§ Exercise
Could you retype every record below exactly as it appears?

§ Records for processing
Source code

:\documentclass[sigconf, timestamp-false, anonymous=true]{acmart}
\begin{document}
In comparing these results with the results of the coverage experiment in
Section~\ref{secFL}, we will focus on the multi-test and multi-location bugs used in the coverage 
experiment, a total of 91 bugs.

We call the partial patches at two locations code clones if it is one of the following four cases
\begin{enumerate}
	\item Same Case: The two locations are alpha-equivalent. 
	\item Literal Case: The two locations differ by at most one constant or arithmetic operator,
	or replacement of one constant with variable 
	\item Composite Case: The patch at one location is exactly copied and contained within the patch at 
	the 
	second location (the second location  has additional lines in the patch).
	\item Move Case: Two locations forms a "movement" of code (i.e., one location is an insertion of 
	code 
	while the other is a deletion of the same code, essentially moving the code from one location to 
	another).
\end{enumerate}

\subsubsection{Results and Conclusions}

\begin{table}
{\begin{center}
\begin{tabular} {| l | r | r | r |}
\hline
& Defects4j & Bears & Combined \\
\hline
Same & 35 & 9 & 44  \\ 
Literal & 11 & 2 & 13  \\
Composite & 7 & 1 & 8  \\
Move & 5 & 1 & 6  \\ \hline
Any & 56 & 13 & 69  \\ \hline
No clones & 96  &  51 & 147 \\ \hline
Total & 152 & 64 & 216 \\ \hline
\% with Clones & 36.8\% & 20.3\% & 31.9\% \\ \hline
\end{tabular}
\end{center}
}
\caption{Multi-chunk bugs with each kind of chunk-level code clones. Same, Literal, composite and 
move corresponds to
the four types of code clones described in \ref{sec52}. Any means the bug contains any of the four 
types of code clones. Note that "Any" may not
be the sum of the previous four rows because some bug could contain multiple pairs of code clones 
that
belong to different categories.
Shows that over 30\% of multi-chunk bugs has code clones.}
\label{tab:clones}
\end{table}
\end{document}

§ Your response
Source code

:\documentclass[sigconf, timestamp-false, anonymous=true]{acmart}
\begin{document}
In comparing these results with the results of the coverage experiment in
Section~\ref{secFL}, we will focus on the multi-test and multi-location bugs used in the coverage 
experiment, a total of 91 bugs.

We call the partial patches at two locations code clones if it is one of the following four cases
\begin{enumerate}
	\item Same Case: The two locations are alpha-equivalent. 
	\item Literal Case: The two locations differ by at most one constant or arithmetic operator,
	or replacement of one constant with variable 
	\item Composite Case: The patch at one location is exactly copied and contained within the patch at 
	the 
	second location (the second location  has additional lines in the patch).
	\item Move Case: Two locations forms a "movement" of code (i.e., one location is an insertion of 
	code 
	while the other is a deletion of the same code, essentially moving the code from one location to 
	another).
\end{enumerate}

\subsubsection{Results and Conclusions}

\begin{table}
{\begin{center}
\begin{tabular} {| l | r | r | r |}
\hline
& Defects4j & Bears & Combined \\
\hline
Same & 35 & 9 & 44  \\ 
Literal & 11 & 2 & 13  \\
Composite & 7 & 1 & 8  \\
Move & 5 & 1 & 6  \\ \hline
Any & 56 & 13 & 69  \\ \hline
No clones & 96  &  51 & 147 \\ \hline
Total & 152 & 64 & 216 \\ \hline
\% with Clones & 36.8\% & 20.3\% & 31.9\% \\ \hline
\end{tabular}
\end{center}
}
\caption{Multi-chunk bugs with each kind of chunk-level code clones. Same, Literal, composite and 
move corresponds to
the four types of code clones described in \ref{sec52}. Any means the bug contains any of the four 
types of code clones. Note that "Any" may not
be the sum of the previous four rows because some bug could contain multiple pairs of code clones 
that
belong to different categories.
Shows that over 30\% of multi-chunk bugs has code clones.}
\label{tab:clones}
\end{table}
\end{document}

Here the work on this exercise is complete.